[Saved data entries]
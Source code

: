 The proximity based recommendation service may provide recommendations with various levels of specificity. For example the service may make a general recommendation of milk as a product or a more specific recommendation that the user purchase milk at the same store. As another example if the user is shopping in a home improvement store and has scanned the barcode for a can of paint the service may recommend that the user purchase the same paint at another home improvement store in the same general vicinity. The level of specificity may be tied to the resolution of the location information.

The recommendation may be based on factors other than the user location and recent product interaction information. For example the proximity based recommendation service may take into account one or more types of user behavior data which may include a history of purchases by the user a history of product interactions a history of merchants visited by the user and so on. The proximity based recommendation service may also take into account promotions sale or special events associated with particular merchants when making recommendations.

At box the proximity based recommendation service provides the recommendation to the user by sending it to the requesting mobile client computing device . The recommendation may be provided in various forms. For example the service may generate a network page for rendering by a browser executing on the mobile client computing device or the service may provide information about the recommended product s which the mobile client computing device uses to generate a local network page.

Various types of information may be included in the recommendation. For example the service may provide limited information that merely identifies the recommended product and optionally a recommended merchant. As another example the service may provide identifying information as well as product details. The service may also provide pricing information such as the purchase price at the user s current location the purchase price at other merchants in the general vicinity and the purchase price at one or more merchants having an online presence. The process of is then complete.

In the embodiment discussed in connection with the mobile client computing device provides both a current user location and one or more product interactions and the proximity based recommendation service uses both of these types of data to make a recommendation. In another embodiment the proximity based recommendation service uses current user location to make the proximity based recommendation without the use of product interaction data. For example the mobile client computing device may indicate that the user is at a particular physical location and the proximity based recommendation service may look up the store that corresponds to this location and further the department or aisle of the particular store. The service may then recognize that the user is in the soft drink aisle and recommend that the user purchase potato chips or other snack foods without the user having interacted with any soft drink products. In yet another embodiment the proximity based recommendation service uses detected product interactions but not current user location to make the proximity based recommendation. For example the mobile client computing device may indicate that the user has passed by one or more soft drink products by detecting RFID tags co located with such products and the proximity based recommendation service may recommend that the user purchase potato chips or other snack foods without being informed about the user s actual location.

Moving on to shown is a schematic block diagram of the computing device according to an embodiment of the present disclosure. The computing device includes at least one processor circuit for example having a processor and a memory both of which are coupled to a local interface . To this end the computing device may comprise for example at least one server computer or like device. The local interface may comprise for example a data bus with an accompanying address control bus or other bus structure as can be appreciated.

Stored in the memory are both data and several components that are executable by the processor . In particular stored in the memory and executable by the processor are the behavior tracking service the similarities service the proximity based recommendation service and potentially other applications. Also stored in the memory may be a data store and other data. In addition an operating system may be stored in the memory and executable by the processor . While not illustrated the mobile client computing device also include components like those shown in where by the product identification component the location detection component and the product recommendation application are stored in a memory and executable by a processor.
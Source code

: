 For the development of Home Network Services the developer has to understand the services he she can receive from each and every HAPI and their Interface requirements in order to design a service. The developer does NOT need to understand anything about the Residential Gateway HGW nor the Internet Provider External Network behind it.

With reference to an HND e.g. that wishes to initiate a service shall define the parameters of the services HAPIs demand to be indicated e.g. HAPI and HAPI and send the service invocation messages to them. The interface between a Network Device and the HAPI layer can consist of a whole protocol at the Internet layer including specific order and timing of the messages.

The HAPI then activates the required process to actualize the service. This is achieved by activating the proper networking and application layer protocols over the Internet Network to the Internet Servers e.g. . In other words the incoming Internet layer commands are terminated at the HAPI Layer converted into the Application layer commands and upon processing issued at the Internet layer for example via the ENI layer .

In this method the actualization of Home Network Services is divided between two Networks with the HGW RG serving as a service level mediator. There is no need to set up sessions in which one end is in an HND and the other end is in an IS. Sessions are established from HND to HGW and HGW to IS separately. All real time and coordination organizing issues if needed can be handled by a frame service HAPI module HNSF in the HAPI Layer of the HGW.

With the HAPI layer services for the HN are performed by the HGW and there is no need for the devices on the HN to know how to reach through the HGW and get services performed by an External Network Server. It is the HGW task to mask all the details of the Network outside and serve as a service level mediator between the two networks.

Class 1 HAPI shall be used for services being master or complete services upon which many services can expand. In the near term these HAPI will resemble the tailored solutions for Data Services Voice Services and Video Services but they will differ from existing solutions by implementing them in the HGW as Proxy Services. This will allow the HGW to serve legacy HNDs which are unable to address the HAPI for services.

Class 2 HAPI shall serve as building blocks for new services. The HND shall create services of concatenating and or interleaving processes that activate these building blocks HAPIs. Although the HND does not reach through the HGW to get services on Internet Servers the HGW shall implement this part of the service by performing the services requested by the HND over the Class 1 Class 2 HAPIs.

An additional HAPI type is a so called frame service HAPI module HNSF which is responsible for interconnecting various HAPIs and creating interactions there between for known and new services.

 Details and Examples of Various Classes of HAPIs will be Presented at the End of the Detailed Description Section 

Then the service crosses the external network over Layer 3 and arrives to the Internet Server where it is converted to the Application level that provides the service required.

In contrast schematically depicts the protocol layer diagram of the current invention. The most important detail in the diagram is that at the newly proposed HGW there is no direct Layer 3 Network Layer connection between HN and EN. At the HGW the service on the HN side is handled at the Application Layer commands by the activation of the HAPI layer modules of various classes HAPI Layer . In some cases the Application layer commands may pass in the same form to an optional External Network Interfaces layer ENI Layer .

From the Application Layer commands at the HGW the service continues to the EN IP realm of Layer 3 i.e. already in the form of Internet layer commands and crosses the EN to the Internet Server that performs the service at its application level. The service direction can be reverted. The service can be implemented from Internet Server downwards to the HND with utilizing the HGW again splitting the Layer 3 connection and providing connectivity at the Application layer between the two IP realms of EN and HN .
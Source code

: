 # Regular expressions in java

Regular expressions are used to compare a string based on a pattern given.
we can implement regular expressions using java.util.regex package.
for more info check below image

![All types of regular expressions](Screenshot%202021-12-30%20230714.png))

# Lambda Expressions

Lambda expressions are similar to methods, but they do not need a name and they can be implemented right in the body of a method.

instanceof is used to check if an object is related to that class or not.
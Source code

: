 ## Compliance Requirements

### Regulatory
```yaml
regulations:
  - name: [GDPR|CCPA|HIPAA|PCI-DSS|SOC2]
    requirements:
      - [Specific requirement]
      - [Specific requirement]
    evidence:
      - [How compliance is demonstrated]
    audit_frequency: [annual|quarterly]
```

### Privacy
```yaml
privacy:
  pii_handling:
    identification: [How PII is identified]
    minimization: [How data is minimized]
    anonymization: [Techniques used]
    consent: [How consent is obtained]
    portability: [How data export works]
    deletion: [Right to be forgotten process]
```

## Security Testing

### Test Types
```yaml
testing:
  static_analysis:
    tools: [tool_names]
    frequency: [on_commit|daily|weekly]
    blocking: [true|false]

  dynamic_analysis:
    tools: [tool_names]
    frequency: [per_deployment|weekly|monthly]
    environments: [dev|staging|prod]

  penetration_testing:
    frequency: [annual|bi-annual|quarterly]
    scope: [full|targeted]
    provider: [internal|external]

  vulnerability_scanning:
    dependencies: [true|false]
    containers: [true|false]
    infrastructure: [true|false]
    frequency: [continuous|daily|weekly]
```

Exercise instructions:
Going back to the entries above, set down exactly the lines that begin at the one with "From the Application" and end at the one with "## Security Testing", both included, and nothing else.

Reply to the task:
From the Application Layer commands at the HGW the service continues to the EN IP realm of Layer 3 i.e. already in the form of Internet layer commands and crosses the EN to the Internet Server that performs the service at its application level. The service direction can be reverted. The service can be implemented from Internet Server downwards to the HND with utilizing the HGW again splitting the Layer 3 connection and providing connectivity at the Application layer between the two IP realms of EN and HN .
Source code

: # Regular expressions in java

Regular expressions are used to compare a string based on a pattern given.
we can implement regular expressions using java.util.regex package.
for more info check below image

![All types of regular expressions](Screenshot%202021-12-30%20230714.png))

# Lambda Expressions

Lambda expressions are similar to methods, but they do not need a name and they can be implemented right in the body of a method.

instanceof is used to check if an object is related to that class or not.
Source code

: ## Compliance Requirements

### Regulatory
```yaml
regulations:
  - name: [GDPR|CCPA|HIPAA|PCI-DSS|SOC2]
    requirements:
      - [Specific requirement]
      - [Specific requirement]
    evidence:
      - [How compliance is demonstrated]
    audit_frequency: [annual|quarterly]
```

### Privacy
```yaml
privacy:
  pii_handling:
    identification: [How PII is identified]
    minimization: [How data is minimized]
    anonymization: [Techniques used]
    consent: [How consent is obtained]
    portability: [How data export works]
    deletion: [Right to be forgotten process]
```

## Security Testing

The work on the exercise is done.